BEGIN Records for this exercise

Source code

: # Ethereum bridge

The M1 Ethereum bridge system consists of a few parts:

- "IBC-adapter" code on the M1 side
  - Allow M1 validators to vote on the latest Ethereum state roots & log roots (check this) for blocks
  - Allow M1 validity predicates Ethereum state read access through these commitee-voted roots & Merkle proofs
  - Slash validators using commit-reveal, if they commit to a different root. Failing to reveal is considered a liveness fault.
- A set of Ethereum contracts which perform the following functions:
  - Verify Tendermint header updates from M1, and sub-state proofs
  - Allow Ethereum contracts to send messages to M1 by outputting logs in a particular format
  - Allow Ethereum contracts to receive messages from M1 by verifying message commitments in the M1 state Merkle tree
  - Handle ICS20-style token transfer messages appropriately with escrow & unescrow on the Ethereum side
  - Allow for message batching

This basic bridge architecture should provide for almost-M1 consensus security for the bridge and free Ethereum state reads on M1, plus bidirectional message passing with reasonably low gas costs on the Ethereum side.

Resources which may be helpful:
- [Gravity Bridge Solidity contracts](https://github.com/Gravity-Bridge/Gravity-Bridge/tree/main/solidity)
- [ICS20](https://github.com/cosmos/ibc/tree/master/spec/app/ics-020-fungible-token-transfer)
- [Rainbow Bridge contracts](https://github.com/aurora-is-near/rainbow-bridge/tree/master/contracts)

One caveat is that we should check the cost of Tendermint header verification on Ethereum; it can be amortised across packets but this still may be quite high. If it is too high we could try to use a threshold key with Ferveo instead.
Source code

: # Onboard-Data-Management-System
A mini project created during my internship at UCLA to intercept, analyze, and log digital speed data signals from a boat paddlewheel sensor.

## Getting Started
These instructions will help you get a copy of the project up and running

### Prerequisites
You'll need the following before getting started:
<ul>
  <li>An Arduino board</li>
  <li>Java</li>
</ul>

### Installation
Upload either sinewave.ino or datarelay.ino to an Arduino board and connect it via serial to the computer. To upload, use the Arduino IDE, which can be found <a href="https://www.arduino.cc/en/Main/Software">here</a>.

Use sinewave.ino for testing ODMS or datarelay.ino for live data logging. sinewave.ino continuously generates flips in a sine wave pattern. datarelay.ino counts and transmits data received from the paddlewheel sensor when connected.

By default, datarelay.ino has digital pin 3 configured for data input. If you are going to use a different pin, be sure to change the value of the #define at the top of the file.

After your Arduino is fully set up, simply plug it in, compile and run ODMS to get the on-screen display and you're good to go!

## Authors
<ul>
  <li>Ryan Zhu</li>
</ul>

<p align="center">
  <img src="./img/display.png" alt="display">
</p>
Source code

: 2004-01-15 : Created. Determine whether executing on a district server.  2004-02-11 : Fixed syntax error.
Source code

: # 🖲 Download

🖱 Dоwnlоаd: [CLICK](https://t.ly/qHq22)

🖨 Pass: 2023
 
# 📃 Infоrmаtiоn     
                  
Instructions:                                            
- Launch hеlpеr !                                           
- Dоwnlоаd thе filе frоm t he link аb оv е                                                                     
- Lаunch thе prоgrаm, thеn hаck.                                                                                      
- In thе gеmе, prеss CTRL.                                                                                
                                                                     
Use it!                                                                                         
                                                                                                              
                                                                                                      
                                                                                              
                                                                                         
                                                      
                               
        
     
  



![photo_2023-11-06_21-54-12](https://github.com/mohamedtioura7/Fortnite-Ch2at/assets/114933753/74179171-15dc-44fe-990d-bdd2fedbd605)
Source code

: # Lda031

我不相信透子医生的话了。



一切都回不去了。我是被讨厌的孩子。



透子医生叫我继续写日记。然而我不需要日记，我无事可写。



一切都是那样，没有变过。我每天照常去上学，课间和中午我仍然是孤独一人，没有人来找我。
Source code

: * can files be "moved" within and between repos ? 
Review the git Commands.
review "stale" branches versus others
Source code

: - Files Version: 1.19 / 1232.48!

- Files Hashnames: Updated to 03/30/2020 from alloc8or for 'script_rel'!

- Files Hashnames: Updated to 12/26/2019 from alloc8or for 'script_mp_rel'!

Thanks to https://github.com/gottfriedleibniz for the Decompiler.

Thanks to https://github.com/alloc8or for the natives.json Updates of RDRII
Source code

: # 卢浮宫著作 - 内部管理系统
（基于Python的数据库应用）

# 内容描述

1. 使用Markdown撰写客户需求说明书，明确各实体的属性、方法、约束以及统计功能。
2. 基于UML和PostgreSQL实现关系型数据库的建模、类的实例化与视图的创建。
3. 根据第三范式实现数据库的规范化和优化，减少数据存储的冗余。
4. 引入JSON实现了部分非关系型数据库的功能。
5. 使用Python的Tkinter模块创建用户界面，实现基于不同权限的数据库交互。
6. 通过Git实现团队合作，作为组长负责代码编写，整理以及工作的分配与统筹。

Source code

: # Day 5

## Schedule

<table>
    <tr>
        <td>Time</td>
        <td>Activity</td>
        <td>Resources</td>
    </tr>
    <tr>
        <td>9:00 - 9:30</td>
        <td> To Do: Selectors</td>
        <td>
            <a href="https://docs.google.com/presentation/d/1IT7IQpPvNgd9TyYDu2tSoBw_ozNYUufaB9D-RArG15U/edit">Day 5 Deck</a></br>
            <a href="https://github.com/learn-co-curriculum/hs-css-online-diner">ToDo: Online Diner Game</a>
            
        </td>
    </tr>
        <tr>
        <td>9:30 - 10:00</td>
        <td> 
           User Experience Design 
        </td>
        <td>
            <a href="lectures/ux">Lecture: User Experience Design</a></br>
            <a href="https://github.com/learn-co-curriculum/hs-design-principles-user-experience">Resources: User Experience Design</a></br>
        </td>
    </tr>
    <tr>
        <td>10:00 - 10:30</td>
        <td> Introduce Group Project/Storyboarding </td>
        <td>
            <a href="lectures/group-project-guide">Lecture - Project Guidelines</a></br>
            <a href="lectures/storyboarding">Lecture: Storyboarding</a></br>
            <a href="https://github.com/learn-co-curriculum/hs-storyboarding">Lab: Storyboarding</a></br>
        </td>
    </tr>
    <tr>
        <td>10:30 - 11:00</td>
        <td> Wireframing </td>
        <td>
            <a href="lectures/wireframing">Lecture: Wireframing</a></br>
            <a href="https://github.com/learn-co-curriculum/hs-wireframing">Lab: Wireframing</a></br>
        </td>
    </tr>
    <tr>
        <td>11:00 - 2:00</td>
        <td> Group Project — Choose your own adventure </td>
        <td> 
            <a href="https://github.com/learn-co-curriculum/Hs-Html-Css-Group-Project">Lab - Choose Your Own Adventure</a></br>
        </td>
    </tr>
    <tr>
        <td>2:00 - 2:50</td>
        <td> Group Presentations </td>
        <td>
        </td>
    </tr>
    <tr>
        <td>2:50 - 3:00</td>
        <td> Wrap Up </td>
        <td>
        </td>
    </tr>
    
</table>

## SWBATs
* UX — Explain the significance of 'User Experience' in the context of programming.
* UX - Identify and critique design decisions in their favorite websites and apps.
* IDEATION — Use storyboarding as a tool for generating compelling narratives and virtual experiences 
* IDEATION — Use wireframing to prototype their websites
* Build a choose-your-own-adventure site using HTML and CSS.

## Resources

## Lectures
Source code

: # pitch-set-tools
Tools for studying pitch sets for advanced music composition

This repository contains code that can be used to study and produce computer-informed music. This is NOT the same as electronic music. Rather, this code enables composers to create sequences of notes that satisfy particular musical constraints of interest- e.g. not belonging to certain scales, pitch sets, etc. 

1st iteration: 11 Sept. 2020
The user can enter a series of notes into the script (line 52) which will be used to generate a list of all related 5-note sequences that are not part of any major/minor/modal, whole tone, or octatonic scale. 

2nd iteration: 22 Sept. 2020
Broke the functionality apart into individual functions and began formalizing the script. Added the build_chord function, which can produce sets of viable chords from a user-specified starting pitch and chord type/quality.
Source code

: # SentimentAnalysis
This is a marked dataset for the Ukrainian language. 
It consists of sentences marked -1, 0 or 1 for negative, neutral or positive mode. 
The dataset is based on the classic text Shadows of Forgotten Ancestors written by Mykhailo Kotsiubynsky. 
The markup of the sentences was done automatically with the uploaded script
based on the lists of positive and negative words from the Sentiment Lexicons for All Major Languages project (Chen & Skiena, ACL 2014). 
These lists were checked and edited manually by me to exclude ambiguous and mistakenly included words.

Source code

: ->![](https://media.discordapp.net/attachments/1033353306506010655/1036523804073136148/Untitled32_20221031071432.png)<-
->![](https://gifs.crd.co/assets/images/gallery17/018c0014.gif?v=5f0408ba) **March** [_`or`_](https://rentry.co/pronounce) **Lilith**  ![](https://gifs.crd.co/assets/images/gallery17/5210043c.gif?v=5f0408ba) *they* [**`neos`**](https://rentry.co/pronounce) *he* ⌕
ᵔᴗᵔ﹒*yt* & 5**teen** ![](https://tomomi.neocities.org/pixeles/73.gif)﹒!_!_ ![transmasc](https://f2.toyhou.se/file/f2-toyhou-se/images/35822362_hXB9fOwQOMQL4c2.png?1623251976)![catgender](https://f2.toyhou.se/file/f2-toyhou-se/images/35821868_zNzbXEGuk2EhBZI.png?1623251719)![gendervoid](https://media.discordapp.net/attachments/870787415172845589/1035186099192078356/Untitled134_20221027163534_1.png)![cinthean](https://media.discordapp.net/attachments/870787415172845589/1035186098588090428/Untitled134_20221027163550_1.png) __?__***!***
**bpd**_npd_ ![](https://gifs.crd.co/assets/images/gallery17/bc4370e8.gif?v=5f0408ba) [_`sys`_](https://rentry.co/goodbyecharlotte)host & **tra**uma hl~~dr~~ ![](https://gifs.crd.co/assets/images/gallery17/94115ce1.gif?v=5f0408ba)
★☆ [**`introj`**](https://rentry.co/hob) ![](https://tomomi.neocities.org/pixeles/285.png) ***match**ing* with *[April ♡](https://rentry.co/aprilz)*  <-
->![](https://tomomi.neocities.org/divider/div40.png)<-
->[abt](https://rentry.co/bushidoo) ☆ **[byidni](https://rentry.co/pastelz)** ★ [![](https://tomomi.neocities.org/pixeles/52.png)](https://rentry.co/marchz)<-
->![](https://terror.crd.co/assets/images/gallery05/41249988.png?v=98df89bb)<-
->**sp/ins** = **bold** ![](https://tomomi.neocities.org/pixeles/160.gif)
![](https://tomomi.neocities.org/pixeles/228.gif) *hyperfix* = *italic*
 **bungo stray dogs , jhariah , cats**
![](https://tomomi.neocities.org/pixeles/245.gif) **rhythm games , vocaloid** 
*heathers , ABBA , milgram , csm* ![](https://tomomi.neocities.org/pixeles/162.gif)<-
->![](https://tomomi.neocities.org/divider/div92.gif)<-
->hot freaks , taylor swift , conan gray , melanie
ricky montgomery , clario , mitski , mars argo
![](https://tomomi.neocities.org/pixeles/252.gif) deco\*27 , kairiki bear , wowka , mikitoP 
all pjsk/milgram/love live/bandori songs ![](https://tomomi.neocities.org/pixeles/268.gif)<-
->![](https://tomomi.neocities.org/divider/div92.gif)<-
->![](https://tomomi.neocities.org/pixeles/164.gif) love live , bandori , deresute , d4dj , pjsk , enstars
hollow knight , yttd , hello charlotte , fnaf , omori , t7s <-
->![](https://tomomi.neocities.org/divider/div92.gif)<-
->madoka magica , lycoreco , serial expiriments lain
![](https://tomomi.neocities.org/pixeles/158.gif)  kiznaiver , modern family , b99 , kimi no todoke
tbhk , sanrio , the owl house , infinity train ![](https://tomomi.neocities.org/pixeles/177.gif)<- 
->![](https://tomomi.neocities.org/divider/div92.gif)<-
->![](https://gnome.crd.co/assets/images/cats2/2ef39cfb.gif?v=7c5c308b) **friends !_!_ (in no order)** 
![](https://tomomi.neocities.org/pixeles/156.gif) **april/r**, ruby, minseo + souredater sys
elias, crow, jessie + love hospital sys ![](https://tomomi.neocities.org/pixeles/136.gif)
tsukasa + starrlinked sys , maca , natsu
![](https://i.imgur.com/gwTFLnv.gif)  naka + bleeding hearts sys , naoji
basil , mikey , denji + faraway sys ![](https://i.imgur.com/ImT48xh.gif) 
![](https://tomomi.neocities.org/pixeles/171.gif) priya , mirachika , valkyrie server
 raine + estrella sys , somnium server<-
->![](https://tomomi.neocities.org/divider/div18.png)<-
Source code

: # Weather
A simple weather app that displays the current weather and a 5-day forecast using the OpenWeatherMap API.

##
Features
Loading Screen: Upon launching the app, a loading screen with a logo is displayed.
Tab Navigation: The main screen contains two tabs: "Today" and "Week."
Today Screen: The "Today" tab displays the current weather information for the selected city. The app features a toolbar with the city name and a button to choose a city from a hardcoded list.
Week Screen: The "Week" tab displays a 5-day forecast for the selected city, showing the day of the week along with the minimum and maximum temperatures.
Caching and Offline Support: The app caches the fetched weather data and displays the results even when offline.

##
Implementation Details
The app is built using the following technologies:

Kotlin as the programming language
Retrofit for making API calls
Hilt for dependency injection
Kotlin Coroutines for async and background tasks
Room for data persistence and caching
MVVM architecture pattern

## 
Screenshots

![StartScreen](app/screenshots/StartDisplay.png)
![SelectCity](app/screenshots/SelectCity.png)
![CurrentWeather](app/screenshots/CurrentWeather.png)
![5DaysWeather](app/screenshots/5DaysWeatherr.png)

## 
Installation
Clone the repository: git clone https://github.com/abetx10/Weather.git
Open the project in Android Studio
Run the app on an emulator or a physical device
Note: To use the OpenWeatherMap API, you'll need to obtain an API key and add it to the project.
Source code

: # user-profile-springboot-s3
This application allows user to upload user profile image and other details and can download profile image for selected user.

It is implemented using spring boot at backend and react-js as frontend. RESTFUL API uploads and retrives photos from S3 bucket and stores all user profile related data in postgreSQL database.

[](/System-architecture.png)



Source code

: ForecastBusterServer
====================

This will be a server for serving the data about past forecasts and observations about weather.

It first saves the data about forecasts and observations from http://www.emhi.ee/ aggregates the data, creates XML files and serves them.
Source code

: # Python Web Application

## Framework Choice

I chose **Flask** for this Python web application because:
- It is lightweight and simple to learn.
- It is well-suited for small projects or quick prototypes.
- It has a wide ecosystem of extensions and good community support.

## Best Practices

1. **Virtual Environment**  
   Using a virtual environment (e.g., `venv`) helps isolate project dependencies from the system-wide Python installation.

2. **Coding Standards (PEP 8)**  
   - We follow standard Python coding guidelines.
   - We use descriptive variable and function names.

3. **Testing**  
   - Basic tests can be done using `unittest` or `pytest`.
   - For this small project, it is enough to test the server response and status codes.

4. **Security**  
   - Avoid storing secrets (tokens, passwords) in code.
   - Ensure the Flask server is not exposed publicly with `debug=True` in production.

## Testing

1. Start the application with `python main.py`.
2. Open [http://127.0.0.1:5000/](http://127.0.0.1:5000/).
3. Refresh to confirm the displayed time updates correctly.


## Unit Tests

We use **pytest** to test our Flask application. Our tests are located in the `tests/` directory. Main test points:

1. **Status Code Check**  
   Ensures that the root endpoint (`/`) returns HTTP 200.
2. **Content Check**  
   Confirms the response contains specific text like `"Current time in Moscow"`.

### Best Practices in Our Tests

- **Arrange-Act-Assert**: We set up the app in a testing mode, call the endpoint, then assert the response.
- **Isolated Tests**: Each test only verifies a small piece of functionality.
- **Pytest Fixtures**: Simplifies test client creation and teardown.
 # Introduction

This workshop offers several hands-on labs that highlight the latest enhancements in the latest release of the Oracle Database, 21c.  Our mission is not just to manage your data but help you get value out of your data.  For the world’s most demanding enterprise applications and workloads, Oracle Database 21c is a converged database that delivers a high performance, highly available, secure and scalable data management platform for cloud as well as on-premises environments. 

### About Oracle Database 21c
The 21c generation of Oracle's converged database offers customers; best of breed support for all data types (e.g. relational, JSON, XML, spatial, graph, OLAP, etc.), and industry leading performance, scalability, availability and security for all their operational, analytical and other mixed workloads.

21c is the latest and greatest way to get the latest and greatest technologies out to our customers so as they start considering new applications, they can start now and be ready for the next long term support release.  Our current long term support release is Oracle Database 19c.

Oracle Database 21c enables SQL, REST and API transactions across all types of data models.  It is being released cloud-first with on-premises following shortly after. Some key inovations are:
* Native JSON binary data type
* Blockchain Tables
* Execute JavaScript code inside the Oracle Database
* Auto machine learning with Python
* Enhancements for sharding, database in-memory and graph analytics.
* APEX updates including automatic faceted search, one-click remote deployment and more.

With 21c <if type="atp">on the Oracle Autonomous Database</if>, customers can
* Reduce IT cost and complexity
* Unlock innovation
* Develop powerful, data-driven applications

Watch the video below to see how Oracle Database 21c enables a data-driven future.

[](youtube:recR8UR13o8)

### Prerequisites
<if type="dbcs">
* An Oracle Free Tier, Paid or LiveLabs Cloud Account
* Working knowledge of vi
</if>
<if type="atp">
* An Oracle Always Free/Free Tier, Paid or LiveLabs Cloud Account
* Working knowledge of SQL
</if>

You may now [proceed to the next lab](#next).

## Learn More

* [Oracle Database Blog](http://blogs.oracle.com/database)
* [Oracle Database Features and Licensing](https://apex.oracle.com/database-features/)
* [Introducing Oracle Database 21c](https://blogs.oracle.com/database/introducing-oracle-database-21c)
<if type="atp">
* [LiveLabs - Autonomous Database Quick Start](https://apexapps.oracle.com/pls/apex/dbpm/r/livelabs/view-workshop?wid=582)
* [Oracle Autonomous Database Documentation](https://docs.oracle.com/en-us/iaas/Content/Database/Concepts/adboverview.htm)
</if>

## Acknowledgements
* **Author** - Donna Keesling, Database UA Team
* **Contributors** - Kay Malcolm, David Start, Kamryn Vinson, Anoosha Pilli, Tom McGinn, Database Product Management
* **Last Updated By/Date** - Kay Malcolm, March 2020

END Records for this exercise

Problem statement> Only the lines above starting with the one with "Open the project in Android Studio" and going through the one with "This application allows" are to be copied, word for word and with both ends kept.

Finished task>
Open the project in Android Studio
Run the app on an emulator or a physical device
Note: To use the OpenWeatherMap API, you'll need to obtain an API key and add it to the project.
Source code

: # user-profile-springboot-s3
This application allows user to upload user profile image and other details and can download profile image for selected user.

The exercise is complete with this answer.